There's some things I'd change though, mainly on the pedantic side.

  • The 330 Ω between the Arduino & the base could be 2.2 kΩ instead, or even 10 kΩ
  • The 330 Ω between the collector and the base could be 2.2 kΩ instead.

This is what I'd do personally because I value efficient/smaller designs:

  • All BJT's could be MOSFETs instead, meaning you'll be able to get rid of 8 base-resistors
  • Remove all transistors and just use the 74LS595 directly, it can sink 24 mA per pin, which is more than enough an LED needs.

The intention is to multiplex four displays using this circuit, selecting the digits using the Arduino and switching the segments via the shift register. It's also about learning transistors and how to use them as switches.

With this information, I'd do the following:

  • Use 4 PMOS so you can select display
  • Connect all cathodes of the 4 displays in parallel, so g of display 1 goes to g of display 2 and etc.
  • Connect the 7 pins to the 74LS595 with 220 Ω resistors, one per pin.
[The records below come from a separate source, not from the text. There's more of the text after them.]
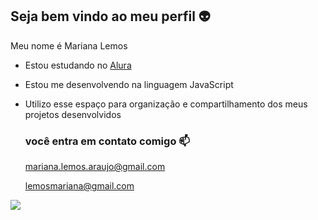 ## Seja bem vindo ao meu perfil 👽

Meu nome é Mariana Lemos

- Estou estudando no [Alura](https://www.alura.com.br)
- Estou me desenvolvendo na linguagem JavaScript
- Utilizo esse espaço para organização e compartilhamento dos meus projetos desenvolvidos

  ### você entra em contato comigo 📫

  mariana.lemos.araujo@gmail.com

  lemosmariana@gmail.com

![](https://github.com/user-attachments/assets/2e44312d-8003-44b7-8d70-28a49062d797)

  
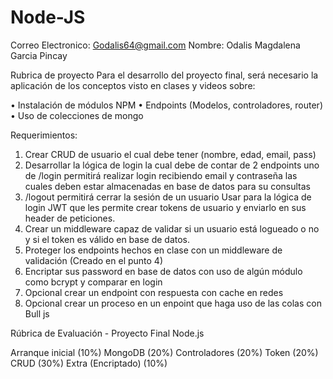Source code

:# Node-JS
Correo Electronico: Godalis64@gmail.com
Nombre: Odalis Magdalena Garcia Pincay

Rubrica de proyecto
Para el desarrollo del proyecto final, será necesario la aplicación de los
conceptos visto en clases y videos sobre:

• Instalación de módulos NPM
• Endpoints (Modelos, controladores, router)
• Uso de colecciones de mongo

Requerimientos:

1. Crear CRUD de usuario el cual debe tener (nombre, edad,
email, pass)
2. Desarrollar la lógica de login la cual debe de contar de 2
endpoints uno de /login permitirá realizar login recibiendo email y
contraseña las cuales deben estar almacenadas en base de datos
para su consultas
3. /logout permitirá cerrar la sesión de un usuario
Usar para la lógica de login JWT que les permite crear tokens de
usuario y enviarlo en sus header de peticiones.
4. Crear un middleware capaz de validar si un usuario está logueado
o no y si el token es válido en base de datos.
5. Proteger los endpoints hechos en clase con un middleware
de validación (Creado en el punto 4)
6. Encriptar sus password en base de datos con uso de algún
módulo como bcrypt y comparar en login
7. Opcional crear un endpoint con respuesta con cache en redes
8. Opcional crear un proceso en un enpoint que haga uso de las
colas con Bull js

Rúbrica de Evaluación - Proyecto Final Node.js

Arranque inicial (10%)
MongoDB (20%)
Controladores (20%)
Token (20%)
CRUD (30%)
Extra (Encriptado) (10%)
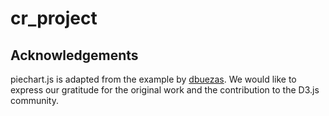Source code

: # cr_project

## Acknowledgements

piechart.js is adapted from the example by [dbuezas](https://gist.github.com/dbuezas/9306799). We would like to express our gratitude for the original work and the contribution to the D3.js community.
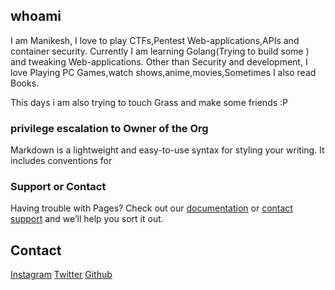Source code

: ## whoami
I am Manikesh, I love to play CTFs,Pentest Web-applications,APIs and container security.
Currently I am learning Golang(Trying to build some ) and tweaking Web-applications.
Other than Security and development, I love Playing PC Games,watch shows,anime,movies,Sometimes I also read Books.

This days i am also trying to touch Grass and make some friends :P

### privilege escalation to Owner of the Org  
Markdown is a lightweight and easy-to-use syntax for styling your writing. It includes conventions for


### Support or Contact

Having trouble with Pages? Check out our [documentation](https://docs.github.com/categories/github-pages-basics/) or [contact support](https://support.github.com/contact) and we’ll help you sort it out.

## Contact 
[Instagram](https://www.instagram.com/manikeshh/)  [Twitter](https://twitter.com/X71n0/)  [Github](https://github.com/Manikeshhhh)
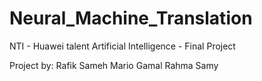 # Neural_Machine_Translation
NTI - Huawei talent Artificial Intelligence - Final Project 

Project by:
Rafik Sameh
Mario Gamal
Rahma Samy
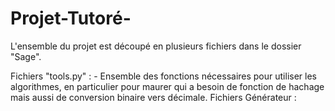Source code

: # Projet-Tutoré-

L'ensemble du projet est découpé en plusieurs fichiers dans le dossier "Sage".

Fichiers "tools.py" : 
           - Ensemble des fonctions nécessaires pour utiliser les algorithmes, en particulier pour maurer qui a besoin de fonction de                    hachage mais aussi de conversion binaire vers décimale.
Fichiers Générateur :

           


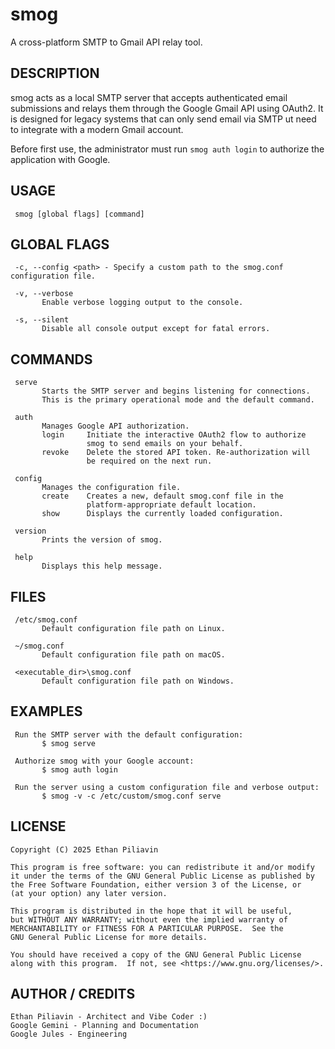 # smog
A cross-platform SMTP to Gmail API relay tool.

## DESCRIPTION
smog acts as a local SMTP server that accepts authenticated email submissions and relays them through the Google Gmail API using OAuth2. It is designed for legacy systems that can only send email via SMTP  ut need to integrate with a modern Gmail account.

Before first use, the administrator must run `smog auth login` to authorize the application with Google.

## USAGE
     smog [global flags] [command]

## GLOBAL FLAGS
     -c, --config <path> - Specify a custom path to the smog.conf configuration file.

     -v, --verbose
           Enable verbose logging output to the console.

     -s, --silent
           Disable all console output except for fatal errors.

## COMMANDS
     serve
           Starts the SMTP server and begins listening for connections.
           This is the primary operational mode and the default command.

     auth
           Manages Google API authorization.
           login     Initiate the interactive OAuth2 flow to authorize
                     smog to send emails on your behalf.
           revoke    Delete the stored API token. Re-authorization will
                     be required on the next run.

     config
           Manages the configuration file.
           create    Creates a new, default smog.conf file in the
                     platform-appropriate default location.
           show      Displays the currently loaded configuration.

     version
           Prints the version of smog.

     help
           Displays this help message.

## FILES
     /etc/smog.conf
           Default configuration file path on Linux.

     ~/smog.conf
           Default configuration file path on macOS.

     <executable_dir>\smog.conf
           Default configuration file path on Windows.

## EXAMPLES
     Run the SMTP server with the default configuration:
           $ smog serve

     Authorize smog with your Google account:
           $ smog auth login

     Run the server using a custom configuration file and verbose output:
           $ smog -v -c /etc/custom/smog.conf serve

## LICENSE
    Copyright (C) 2025 Ethan Piliavin

    This program is free software: you can redistribute it and/or modify
    it under the terms of the GNU General Public License as published by
    the Free Software Foundation, either version 3 of the License, or
    (at your option) any later version.

    This program is distributed in the hope that it will be useful,
    but WITHOUT ANY WARRANTY; without even the implied warranty of
    MERCHANTABILITY or FITNESS FOR A PARTICULAR PURPOSE.  See the
    GNU General Public License for more details.

    You should have received a copy of the GNU General Public License
    along with this program.  If not, see <https://www.gnu.org/licenses/>.

## AUTHOR / CREDITS
    Ethan Piliavin - Architect and Vibe Coder :)
    Google Gemini - Planning and Documentation
    Google Jules - Engineering
    
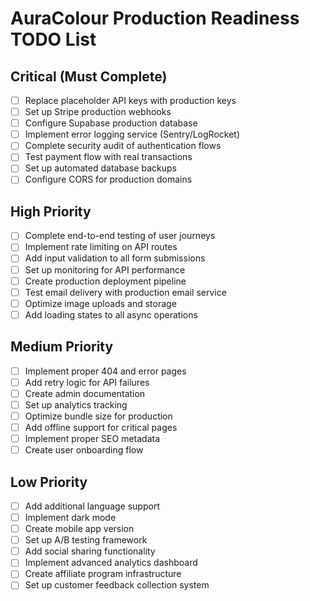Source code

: # AuraColour Production Readiness TODO List

## Critical (Must Complete)
- [ ] Replace placeholder API keys with production keys
- [ ] Set up Stripe production webhooks
- [ ] Configure Supabase production database
- [ ] Implement error logging service (Sentry/LogRocket)
- [ ] Complete security audit of authentication flows
- [ ] Test payment flow with real transactions
- [ ] Set up automated database backups
- [ ] Configure CORS for production domains

## High Priority
- [ ] Complete end-to-end testing of user journeys
- [ ] Implement rate limiting on API routes
- [ ] Add input validation to all form submissions
- [ ] Set up monitoring for API performance
- [ ] Create production deployment pipeline
- [ ] Test email delivery with production email service
- [ ] Optimize image uploads and storage
- [ ] Add loading states to all async operations

## Medium Priority
- [ ] Implement proper 404 and error pages
- [ ] Add retry logic for API failures
- [ ] Create admin documentation
- [ ] Set up analytics tracking
- [ ] Optimize bundle size for production
- [ ] Add offline support for critical pages
- [ ] Implement proper SEO metadata
- [ ] Create user onboarding flow

## Low Priority
- [ ] Add additional language support
- [ ] Implement dark mode
- [ ] Create mobile app version
- [ ] Set up A/B testing framework
- [ ] Add social sharing functionality
- [ ] Implement advanced analytics dashboard
- [ ] Create affiliate program infrastructure
- [ ] Set up customer feedback collection system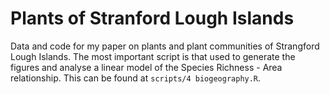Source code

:# Plants of Stranford Lough Islands

Data and code for my paper on plants and plant communities of Strangford Lough Islands. The most important script is that used to generate the figures and analyse a linear model of the Species Richness - Area relationship. This can be found at `scripts/4 biogeography.R`.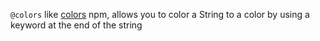 `@colors` like [colors](https://npm.com/colors) npm, allows you to color a String to a color by using a keyword at the end of the string

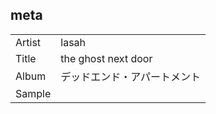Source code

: ## meta

|        |                              |
| ------ | ---------------------------- |
| Artist | lasah                        |
| Title  | the ghost next door          |
| Album  | デッドエンド・アパートメント |
| Sample |                              |
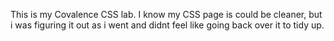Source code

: This is my Covalence CSS lab.
I know my CSS page is could be cleaner, but i was figuring it out as i went and didnt feel like going back over it to tidy up.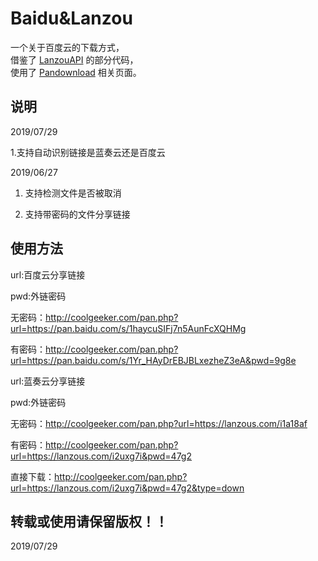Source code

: # Baidu&Lanzou

一个关于百度云的下载方式，  
借鉴了 [LanzouAPI](https://github.com/MHanL/LanzouAPI) 的部分代码，  
使用了 [Pandownload](https://pan.baiduwp.com/) 相关页面。

## 说明
2019/07/29

1.支持自动识别链接是蓝奏云还是百度云

2019/06/27

1. 支持检测文件是否被取消

2. 支持带密码的文件分享链接

## 使用方法

url:百度云分享链接

pwd:外链密码

无密码：http://coolgeeker.com/pan.php?url=https://pan.baidu.com/s/1haycuSIFj7n5AunFcXQHMg

有密码：http://coolgeeker.com/pan.php?url=https://pan.baidu.com/s/1Yr_HAyDrEBJBLxezheZ3eA&pwd=9g8e

url:蓝奏云分享链接

pwd:外链密码

无密码：http://coolgeeker.com/pan.php?url=https://lanzous.com/i1a18af

有密码：http://coolgeeker.com/pan.php?url=https://lanzous.com/i2uxg7i&pwd=47g2

直接下载：http://coolgeeker.com/pan.php?url=https://lanzous.com/i2uxg7i&pwd=47g2&type=down


## 转载或使用请保留版权！！

2019/07/29
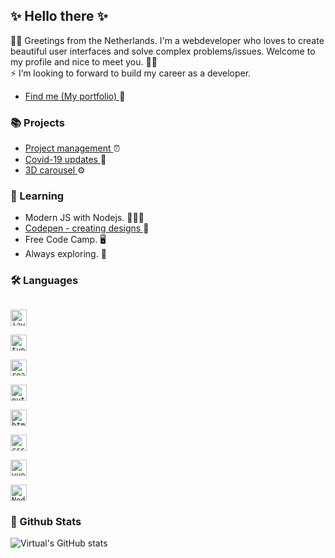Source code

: ## ✨ Hello there ✨
🖖🏻  Greetings from the Netherlands. I'm a webdeveloper who loves to create beautiful user interfaces and solve complex problems/issues. Welcome to my profile and nice to meet you. 🖖🏻 
<br />
 ⚡ I’m looking to forward to build my career as a developer.
- [Find me (My portfolio) ](https://my-react-portfolio.netlify.app/)🥷

### 📚 Projects
- [Project management ](https://track-your-project.netlify.app/)⏰
- [Covid-19 updates ](https://covid-19-updates.netlify.app/)🦠
- [3D carousel ](https://html-image-carousel.netlify.app/)⚙️

### 🌈  Learning
- Modern JS with Nodejs. 👨🏻‍💻
- [Codepen - creating designs ](https://codepen.io/SubashAnimations)📲
- Free Code Camp. 🖥
- Always exploring. 🔭

### 🛠 Languages
[<code>
<img alt="javascript" width="26px" src="https://img.icons8.com/color/240/000000/javascript.png" />
</code>](https://developer.mozilla.org/en-US/docs/Web/JavaScript)
[<code>
<img alt="typescript" width="26px" src="https://img.icons8.com/color/240/000000/typescript.png">
</code>](https://www.typescriptlang.org/)
[<code>
<img alt="react" width="26px" src="https://img.icons8.com/color/240/000000/react-native.png" />
</code>](https://reactjs.org/)
[<code>
<img alt="python" width="26px" src="https://img.icons8.com/color/240/000000/python.png">
</code>](https://www.python.org/)
[<code>
<img alt="html5" width="26px" src="https://img.icons8.com/color/240/000000/html-5.png">
</code>](https://developer.mozilla.org/en-US/docs/Web/HTML)
[<code>
<img alt="css3" width="26px" src="https://img.icons8.com/color/240/000000/css3.png">
</code>](https://developer.mozilla.org/en-US/docs/Web/CSS)
[<code>
<img alt="vue" width="26px" src="https://img.icons8.com/color/240/000000/vue-js.png"/>
</code>](https://vuejs.org/)
[<code>
<img alt="Node.js" width="26px" src="https://img.icons8.com/color/240/000000/nodejs.png">
</code>](https://nodejs.org/en/)

### 💫 Github Stats
![Virtual's GitHub stats](https://github-readme-stats.vercel.app/api?username=SubashPradhan&show_icons=true&hide_border=true&count_private=true&include_all_commits=true&theme=radical)

<!--
**SubashPradhan/subashPradhan** is a ✨ _special_ ✨ repository because its `README.md` (this file) appears on your GitHub profile.

Here are some ideas to get you started:

- 🔭 I’m currently working on ...
- 🌱 I’m currently learning ...
- 👯 I’m looking to collaborate on ...
- 🤔 I’m looking for help with ...
- 💬 Ask me about ...
- 📫 How to reach me: ...
- 😄 Pronouns: ...
- ⚡ Fun fact: ...
-->
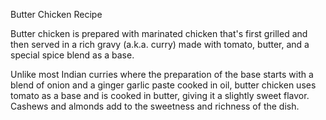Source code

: Butter Chicken Recipe

Butter chicken is prepared with marinated chicken that's first grilled and then served in a rich gravy (a.k.a. curry) made with tomato, butter, and a special spice blend as a base.

Unlike most Indian curries where the preparation of the base starts with a blend of onion and a ginger garlic paste cooked in oil, butter chicken uses tomato as a base and is cooked in butter, giving it a slightly sweet flavor. Cashews and almonds add to the sweetness and richness of the dish.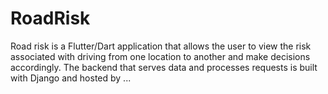 # RoadRisk
Road risk is a Flutter/Dart application that allows the user to view the risk associated with driving from one location to another and make decisions accordingly. The backend that serves data and processes requests is built with Django and hosted by ...
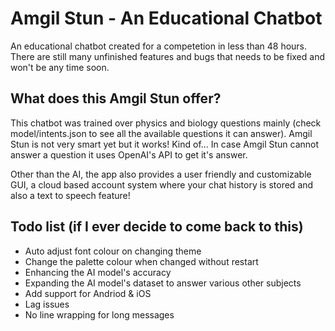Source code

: # Amgil Stun - An Educational Chatbot
 An educational chatbot created for a competetion in less than 48 hours.
 There are still many unfinished features and bugs that needs to be fixed and won't be any time soon.

## What does this Amgil Stun offer?
 This chatbot was trained over physics and biology questions mainly (check model/intents.json to see all the available questions it can answer).
 Amgil Stun is not very smart yet but it works! Kind of...
 In case Amgil Stun cannot answer a question it uses OpenAI's API to get it's answer.

 Other than the AI, the app also provides a user friendly and customizable GUI, a cloud based account system where your chat history is stored and also a text to speech feature!

## Todo list (if I ever decide to come back to this)
- Auto adjust font colour on changing theme
- Change the palette colour when changed without restart
- Enhancing the AI model's accuracy
- Expanding the AI model's dataset to answer various other subjects
- Add support for Andriod & iOS
- Lag issues
- No line wrapping for long messages
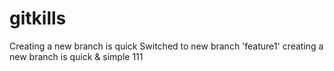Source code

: # gitkills
Creating a new branch is quick
Switched to new branch 'feature1'
creating a new branch is quick & simple
111
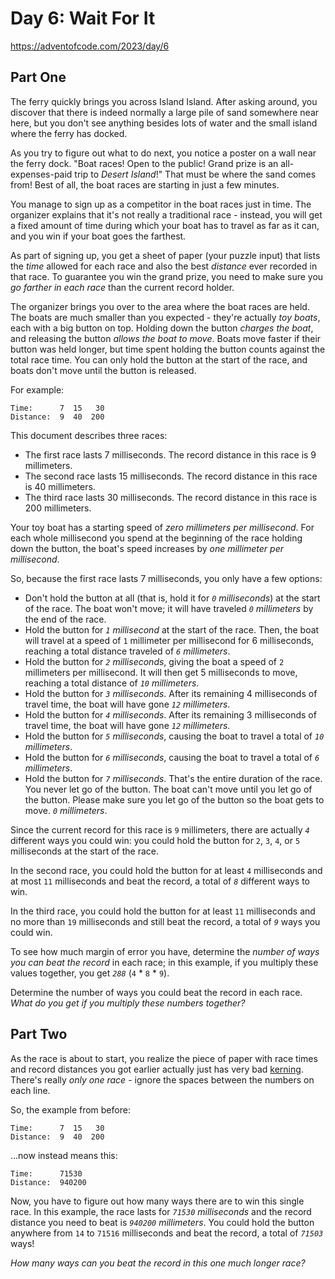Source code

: # Day 6: Wait For It

<https://adventofcode.com/2023/day/6>

## Part One

The ferry quickly brings you across Island Island. After asking around, you discover that there is indeed normally a large pile of
sand somewhere near here, but you don't see anything besides lots of water and the small island where the ferry has docked.

As you try to figure out what to do next, you notice a poster on a wall near the ferry dock. "Boat races! Open to the public!
Grand prize is an all-expenses-paid trip to _Desert Island_!" That must be where the sand comes from! Best of all, the boat races
are starting in just a few minutes.

You manage to sign up as a competitor in the boat races just in time. The organizer explains that it's not really a traditional
race - instead, you will get a fixed amount of time during which your boat has to travel as far as it can, and you win if your
boat goes the farthest.

As part of signing up, you get a sheet of paper (your puzzle input) that lists the _time_ allowed for each race and also the best
_distance_ ever recorded in that race. To guarantee you win the grand prize, you need to make sure you _go farther in each race_
than the current record holder.

The organizer brings you over to the area where the boat races are held. The boats are much smaller than you expected - they're
actually _toy boats_, each with a big button on top. Holding down the button _charges the boat_, and releasing the button _allows
the boat to move_. Boats move faster if their button was held longer, but time spent holding the button counts against the total
race time. You can only hold the button at the start of the race, and boats don't move until the button is released.

For example:

    Time:      7  15   30
    Distance:  9  40  200

This document describes three races:

- The first race lasts 7 milliseconds. The record distance in this race is 9 millimeters.
- The second race lasts 15 milliseconds. The record distance in this race is 40 millimeters.
- The third race lasts 30 milliseconds. The record distance in this race is 200 millimeters.

Your toy boat has a starting speed of _zero millimeters per millisecond_. For each whole millisecond you spend at the beginning of
the race holding down the button, the boat's speed increases by _one millimeter per millisecond_.

So, because the first race lasts 7 milliseconds, you only have a few options:

- Don't hold the button at all (that is, hold it for _`0` milliseconds_) at the start of the race. The boat won't move; it will
  have traveled _`0` millimeters_ by the end of the race.
- Hold the button for _`1` millisecond_ at the start of the race. Then, the boat will travel at a speed of `1` millimeter per
  millisecond for 6 milliseconds, reaching a total distance traveled of _`6` millimeters_.
- Hold the button for _`2` milliseconds_, giving the boat a speed of `2` millimeters per millisecond. It will then get 5
  milliseconds to move, reaching a total distance of _`10` millimeters_.
- Hold the button for _`3` milliseconds_. After its remaining 4 milliseconds of travel time, the boat will have gone _`12`
  millimeters_.
- Hold the button for _`4` milliseconds_. After its remaining 3 milliseconds of travel time, the boat will have gone _`12`
  millimeters_.
- Hold the button for _`5` milliseconds_, causing the boat to travel a total of _`10` millimeters_.
- Hold the button for _`6` milliseconds_, causing the boat to travel a total of _`6` millimeters_.
- Hold the button for _`7` milliseconds_. That's the entire duration of the race. You never let go of the button. The boat can't
  move until you let go of the button. Please make sure you let go of the button so the boat gets to move. _`0` millimeters_.

Since the current record for this race is `9` millimeters, there are actually _`4`_ different ways you could win: you could hold
the button for `2`, `3`, `4`, or `5` milliseconds at the start of the race.

In the second race, you could hold the button for at least `4` milliseconds and at most `11` milliseconds and beat the record, a
total of _`8`_ different ways to win.

In the third race, you could hold the button for at least `11` milliseconds and no more than `19` milliseconds and still beat the
record, a total of _`9`_ ways you could win.

To see how much margin of error you have, determine the _number of ways you can beat the record_ in each race; in this example, if
you multiply these values together, you get _`288`_ (`4` \* `8` \* `9`).

Determine the number of ways you could beat the record in each race. _What do you get if you multiply these numbers together?_

## Part Two

As the race is about to start, you realize the piece of paper with race times and record distances you got earlier actually just
has very bad [kerning](https://en.wikipedia.org/wiki/Kerning). There's really _only one race_ - ignore the spaces between the
numbers on each line.

So, the example from before:

    Time:      7  15   30
    Distance:  9  40  200

...now instead means this:

    Time:      71530
    Distance:  940200

Now, you have to figure out how many ways there are to win this single race. In this example, the race lasts for _`71530`
milliseconds_ and the record distance you need to beat is _`940200` millimeters_. You could hold the button anywhere from `14` to
`71516` milliseconds and beat the record, a total of _`71503`_ ways!

_How many ways can you beat the record in this one much longer race?_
Or, I'd just get rid of the 4 PMOS and connect the anodes through a 220 Ω resistor to the Arduino and remove the 7 resistors at the cathodes. This however leads to the fact that you will have to cycle through each LED in each 7-segment display. And... maybe I'd just... also remove the 74LS595 and connect it to 7 pins of the Arduino.


To make it crystal clear, this is what I would do:
I'll only show the first 2 LED's. I won't make 4x7=28 LED's.

schematic

simulate this circuit – Schematic created using CircuitLab

You select with \$A_0, A_1, A_2, A_3\$ and activate one LED at a time with \$C_0,C_1,C_2,C_3,C_4,C_5,C_6\$.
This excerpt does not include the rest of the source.